§ EXERCISE REQUIREMENTS: In the copy of these records, include no pictures and change nothing else.
==*==
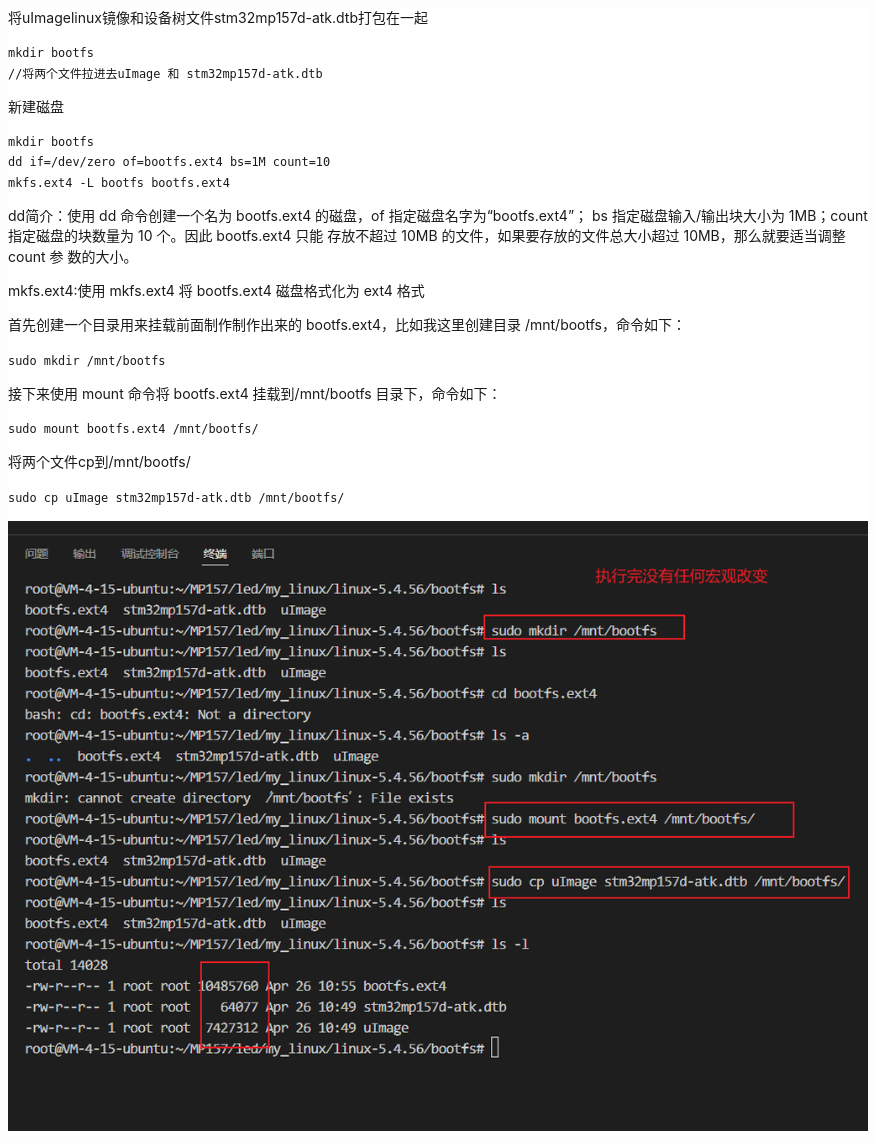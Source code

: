 将uImagelinux镜像和设备树文件stm32mp157d-atk.dtb打包在一起

```
mkdir bootfs
//将两个文件拉进去uImage 和 stm32mp157d-atk.dtb 
```

新建磁盘

```
mkdir bootfs
dd if=/dev/zero of=bootfs.ext4 bs=1M count=10
mkfs.ext4 -L bootfs bootfs.ext4
```

dd简介：使用 dd 命令创建一个名为 bootfs.ext4 的磁盘，of 指定磁盘名字为“bootfs.ext4”； bs 指定磁盘输入/输出块大小为 1MB；count 指定磁盘的块数量为 10 个。因此 bootfs.ext4 只能 存放不超过 10MB 的文件，如果要存放的文件总大小超过 10MB，那么就要适当调整 count 参 数的大小。

mkfs.ext4:使用 mkfs.ext4 将 bootfs.ext4 磁盘格式化为 ext4 格式

首先创建一个目录用来挂载前面制作制作出来的 bootfs.ext4，比如我这里创建目录 /mnt/bootfs，命令如下：

```
sudo mkdir /mnt/bootfs
```

接下来使用 mount 命令将 bootfs.ext4 挂载到/mnt/bootfs 目录下，命令如下：

```
sudo mount bootfs.ext4 /mnt/bootfs/
```

将两个文件cp到/mnt/bootfs/

```
sudo cp uImage stm32mp157d-atk.dtb /mnt/bootfs/
```

![image-20220426105643939](images/Linux移植.assets/image-20220426105643939.png)
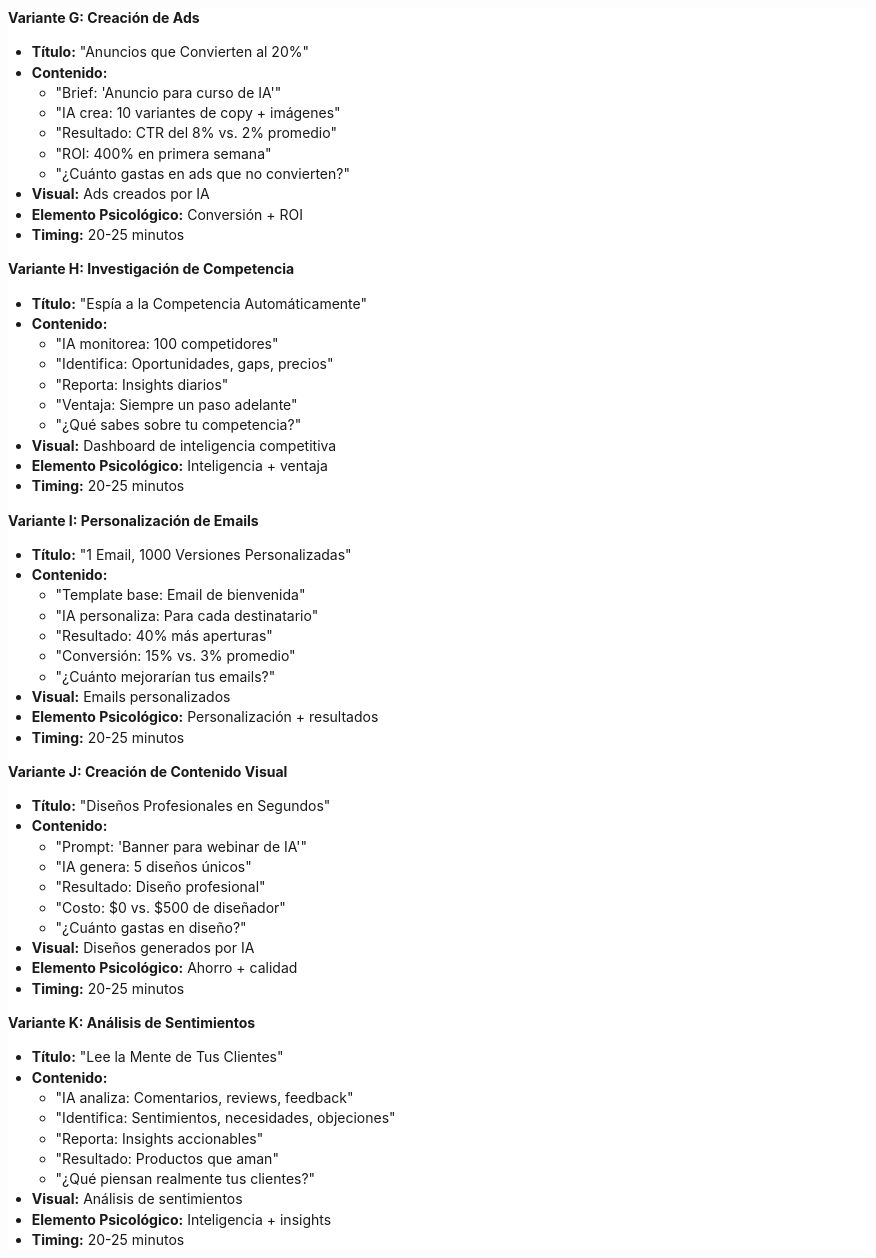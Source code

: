 **Variante G: Creación de Ads**
- **Título:** "Anuncios que Convierten al 20%"
- **Contenido:**
  - "Brief: 'Anuncio para curso de IA'"
  - "IA crea: 10 variantes de copy + imágenes"
  - "Resultado: CTR del 8% vs. 2% promedio"
  - "ROI: 400% en primera semana"
  - "¿Cuánto gastas en ads que no convierten?"
- **Visual:** Ads creados por IA
- **Elemento Psicológico:** Conversión + ROI
- **Timing:** 20-25 minutos

**Variante H: Investigación de Competencia**
- **Título:** "Espía a la Competencia Automáticamente"
- **Contenido:**
  - "IA monitorea: 100 competidores"
  - "Identifica: Oportunidades, gaps, precios"
  - "Reporta: Insights diarios"
  - "Ventaja: Siempre un paso adelante"
  - "¿Qué sabes sobre tu competencia?"
- **Visual:** Dashboard de inteligencia competitiva
- **Elemento Psicológico:** Inteligencia + ventaja
- **Timing:** 20-25 minutos

**Variante I: Personalización de Emails**
- **Título:** "1 Email, 1000 Versiones Personalizadas"
- **Contenido:**
  - "Template base: Email de bienvenida"
  - "IA personaliza: Para cada destinatario"
  - "Resultado: 40% más aperturas"
  - "Conversión: 15% vs. 3% promedio"
  - "¿Cuánto mejorarían tus emails?"
- **Visual:** Emails personalizados
- **Elemento Psicológico:** Personalización + resultados
- **Timing:** 20-25 minutos

**Variante J: Creación de Contenido Visual**
- **Título:** "Diseños Profesionales en Segundos"
- **Contenido:**
  - "Prompt: 'Banner para webinar de IA'"
  - "IA genera: 5 diseños únicos"
  - "Resultado: Diseño profesional"
  - "Costo: $0 vs. $500 de diseñador"
  - "¿Cuánto gastas en diseño?"
- **Visual:** Diseños generados por IA
- **Elemento Psicológico:** Ahorro + calidad
- **Timing:** 20-25 minutos

**Variante K: Análisis de Sentimientos**
- **Título:** "Lee la Mente de Tus Clientes"
- **Contenido:**
  - "IA analiza: Comentarios, reviews, feedback"
  - "Identifica: Sentimientos, necesidades, objeciones"
  - "Reporta: Insights accionables"
  - "Resultado: Productos que aman"
  - "¿Qué piensan realmente tus clientes?"
- **Visual:** Análisis de sentimientos
- **Elemento Psicológico:** Inteligencia + insights
- **Timing:** 20-25 minutos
==*==
§ ANSWER FOR THIS EXERCISE:
Source code

: 将uImagelinux镜像和设备树文件stm32mp157d-atk.dtb打包在一起

```
mkdir bootfs
//将两个文件拉进去uImage 和 stm32mp157d-atk.dtb 
```

新建磁盘

```
mkdir bootfs
dd if=/dev/zero of=bootfs.ext4 bs=1M count=10
mkfs.ext4 -L bootfs bootfs.ext4
```

dd简介：使用 dd 命令创建一个名为 bootfs.ext4 的磁盘，of 指定磁盘名字为“bootfs.ext4”； bs 指定磁盘输入/输出块大小为 1MB；count 指定磁盘的块数量为 10 个。因此 bootfs.ext4 只能 存放不超过 10MB 的文件，如果要存放的文件总大小超过 10MB，那么就要适当调整 count 参 数的大小。

mkfs.ext4:使用 mkfs.ext4 将 bootfs.ext4 磁盘格式化为 ext4 格式

首先创建一个目录用来挂载前面制作制作出来的 bootfs.ext4，比如我这里创建目录 /mnt/bootfs，命令如下：

```
sudo mkdir /mnt/bootfs
```

接下来使用 mount 命令将 bootfs.ext4 挂载到/mnt/bootfs 目录下，命令如下：

```
sudo mount bootfs.ext4 /mnt/bootfs/
```

将两个文件cp到/mnt/bootfs/

```
sudo cp uImage stm32mp157d-atk.dtb /mnt/bootfs/
```

![image-20220426105643939](images/Linux移植.assets/image-20220426105643939.png)
Source code

: **Variante G: Creación de Ads**
- **Título:** "Anuncios que Convierten al 20%"
- **Contenido:**
  - "Brief: 'Anuncio para curso de IA'"
  - "IA crea: 10 variantes de copy + imágenes"
  - "Resultado: CTR del 8% vs. 2% promedio"
  - "ROI: 400% en primera semana"
  - "¿Cuánto gastas en ads que no convierten?"
- **Visual:** Ads creados por IA
- **Elemento Psicológico:** Conversión + ROI
- **Timing:** 20-25 minutos

**Variante H: Investigación de Competencia**
- **Título:** "Espía a la Competencia Automáticamente"
- **Contenido:**
  - "IA monitorea: 100 competidores"
  - "Identifica: Oportunidades, gaps, precios"
  - "Reporta: Insights diarios"
  - "Ventaja: Siempre un paso adelante"
  - "¿Qué sabes sobre tu competencia?"
- **Visual:** Dashboard de inteligencia competitiva
- **Elemento Psicológico:** Inteligencia + ventaja
- **Timing:** 20-25 minutos

**Variante I: Personalización de Emails**
- **Título:** "1 Email, 1000 Versiones Personalizadas"
- **Contenido:**
  - "Template base: Email de bienvenida"
  - "IA personaliza: Para cada destinatario"
  - "Resultado: 40% más aperturas"
  - "Conversión: 15% vs. 3% promedio"
  - "¿Cuánto mejorarían tus emails?"
- **Visual:** Emails personalizados
- **Elemento Psicológico:** Personalización + resultados
- **Timing:** 20-25 minutos

**Variante J: Creación de Contenido Visual**
- **Título:** "Diseños Profesionales en Segundos"
- **Contenido:**
  - "Prompt: 'Banner para webinar de IA'"
  - "IA genera: 5 diseños únicos"
  - "Resultado: Diseño profesional"
  - "Costo: $0 vs. $500 de diseñador"
  - "¿Cuánto gastas en diseño?"
- **Visual:** Diseños generados por IA
- **Elemento Psicológico:** Ahorro + calidad
- **Timing:** 20-25 minutos

**Variante K: Análisis de Sentimientos**
- **Título:** "Lee la Mente de Tus Clientes"
- **Contenido:**
  - "IA analiza: Comentarios, reviews, feedback"
  - "Identifica: Sentimientos, necesidades, objeciones"
  - "Reporta: Insights accionables"
  - "Resultado: Productos que aman"
  - "¿Qué piensan realmente tus clientes?"
- **Visual:** Análisis de sentimientos
- **Elemento Psicológico:** Inteligencia + insights
- **Timing:** 20-25 minutos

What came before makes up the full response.